This project was one of my first large-scale experiments with Unreal Engine’s Procedural Content Generation framework, created while studying the Electric Dreams Sample Project. The goal was to build a fully procedural forest ecosystem that could adapt to designer input while maintaining strong visual cohesion and performance across a large World Partition level.
Rather than hand-placing foliage, paths, and set dressing, I built a PCG system that interprets spline data for rivers, lakes, paths, and exclusion zones, then generates a stylized mushroom forest that respects those constraints automatically. The scene uses Hierarchical Instanced Static Meshes (HISM) and World Partition awareness to support large-scale generation without sacrificing runtime performance.
A key focus of this project was transforming realistic Megascans assets into a dreamlike environment. I authored custom material modifications that remap color, introduce controlled emissive glow, and create a cohesive visual language across otherwise photoreal assets. Small glowing mushrooms are also procedurally spawned along paths to create readable traversal routes in darker environments.
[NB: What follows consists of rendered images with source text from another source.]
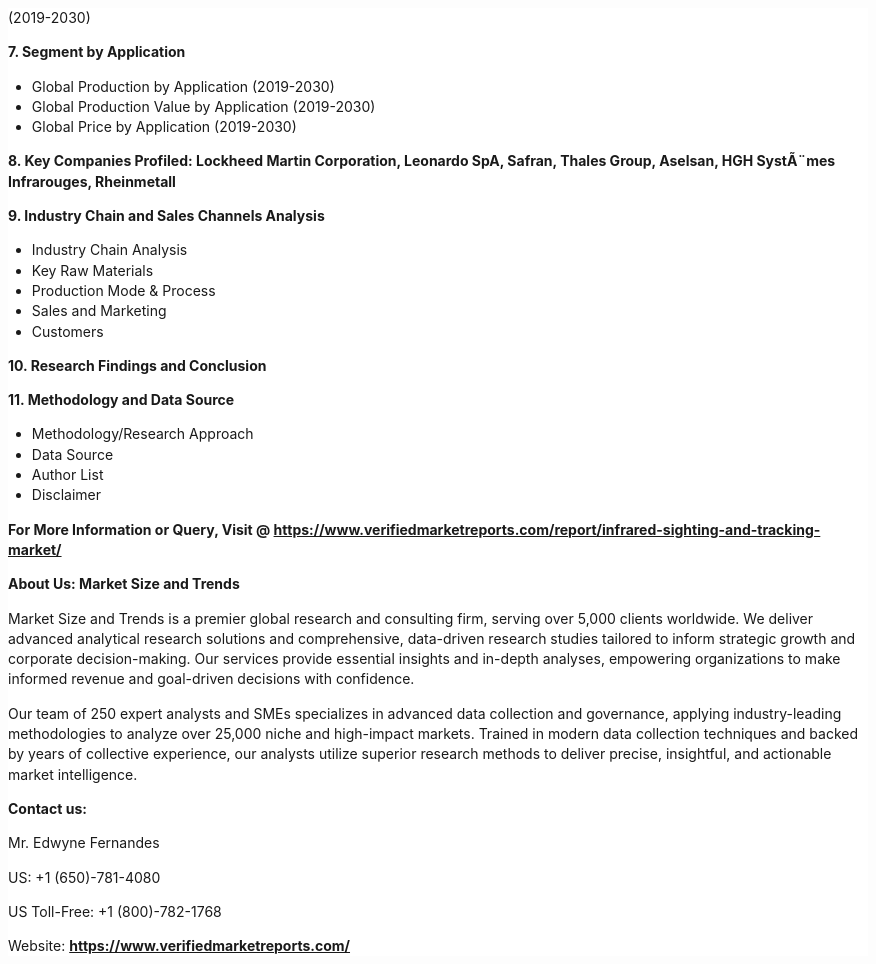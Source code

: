 (2019-2030)</li></ul><p><strong>7. Segment by Application</strong></p><ul><li>Global Production by Application (2019-2030)</li><li>Global Production Value by Application (2019-2030)</li><li>Global Price by Application (2019-2030)</li></ul><p><strong>8. Key Companies Profiled: Lockheed Martin Corporation, Leonardo SpA, Safran, Thales Group, Aselsan, HGH SystÃ¨mes Infrarouges, Rheinmetall</strong></p><p><strong>9. Industry Chain and Sales Channels Analysis</strong></p><ul><li>Industry Chain Analysis</li><li>Key Raw Materials</li><li>Production Mode &amp; Process</li><li>Sales and Marketing</li><li>Customers</li></ul><p><strong>10. Research Findings and Conclusion</strong></p><p><strong>11. Methodology and Data Source</strong></p><ul><li>Methodology/Research Approach</li><li>Data Source</li><li>Author List</li><li>Disclaimer</li></ul></p><p><strong>For More Information or Query, Visit @ <a href="https://www.verifiedmarketreports.com/report/infrared-sighting-and-tracking-market/">https://www.verifiedmarketreports.com/report/infrared-sighting-and-tracking-market/</a></strong></p><p><strong>About Us: Market Size and Trends</strong></p><p>Market Size and Trends is a premier global research and consulting firm, serving over 5,000 clients worldwide. We deliver advanced analytical research solutions and comprehensive, data-driven research studies tailored to inform strategic growth and corporate decision-making. Our services provide essential insights and in-depth analyses, empowering organizations to make informed revenue and goal-driven decisions with confidence.</p><p>Our team of 250 expert analysts and SMEs specializes in advanced data collection and governance, applying industry-leading methodologies to analyze over 25,000 niche and high-impact markets. Trained in modern data collection techniques and backed by years of collective experience, our analysts utilize superior research methods to deliver precise, insightful, and actionable market intelligence.</p><p><strong>Contact us:</strong></p><p>Mr. Edwyne Fernandes</p><p>US: +1 (650)-781-4080</p><p>US Toll-Free: +1 (800)-782-1768</p><p>Website: <strong><a href="https://www.verifiedmarketreports.com/">https://www.verifiedmarketreports.com/</a></strong></p>
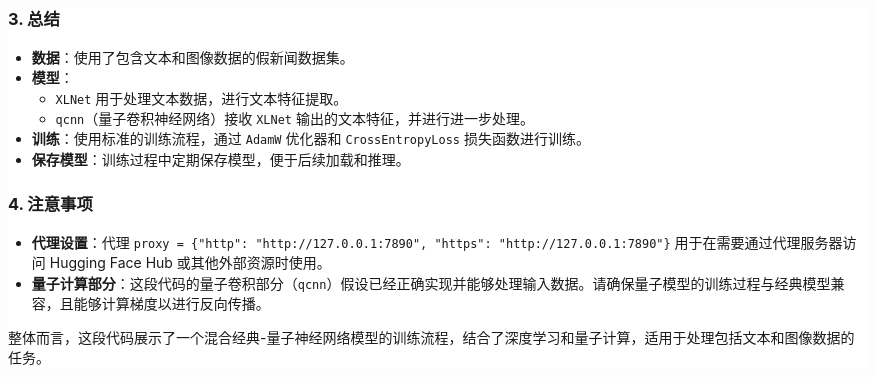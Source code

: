 ### 3. **总结**

- **数据**：使用了包含文本和图像数据的假新闻数据集。
- **模型**：
  - `XLNet` 用于处理文本数据，进行文本特征提取。
  - `qcnn`（量子卷积神经网络）接收 `XLNet` 输出的文本特征，并进行进一步处理。
- **训练**：使用标准的训练流程，通过 `AdamW` 优化器和 `CrossEntropyLoss` 损失函数进行训练。
- **保存模型**：训练过程中定期保存模型，便于后续加载和推理。

### 4. **注意事项**
- **代理设置**：代理 `proxy = {"http": "http://127.0.0.1:7890", "https": "http://127.0.0.1:7890"}` 用于在需要通过代理服务器访问 Hugging Face Hub 或其他外部资源时使用。
- **量子计算部分**：这段代码的量子卷积部分（`qcnn`）假设已经正确实现并能够处理输入数据。请确保量子模型的训练过程与经典模型兼容，且能够计算梯度以进行反向传播。

整体而言，这段代码展示了一个混合经典-量子神经网络模型的训练流程，结合了深度学习和量子计算，适用于处理包括文本和图像数据的任务。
Later, I extended the system to support underwater reed generation inside lakes. Reeds automatically scale based on water depth so that their tips always reach the surface — a small detail that added a surprising amount of environmental believability while remaining fully procedural.
This project became an early foundation for many of the procedural philosophies and tooling approaches I use today: spline-aware generation, ecosystem-level thinking, material-driven stylization, and scalable instancing across large worlds.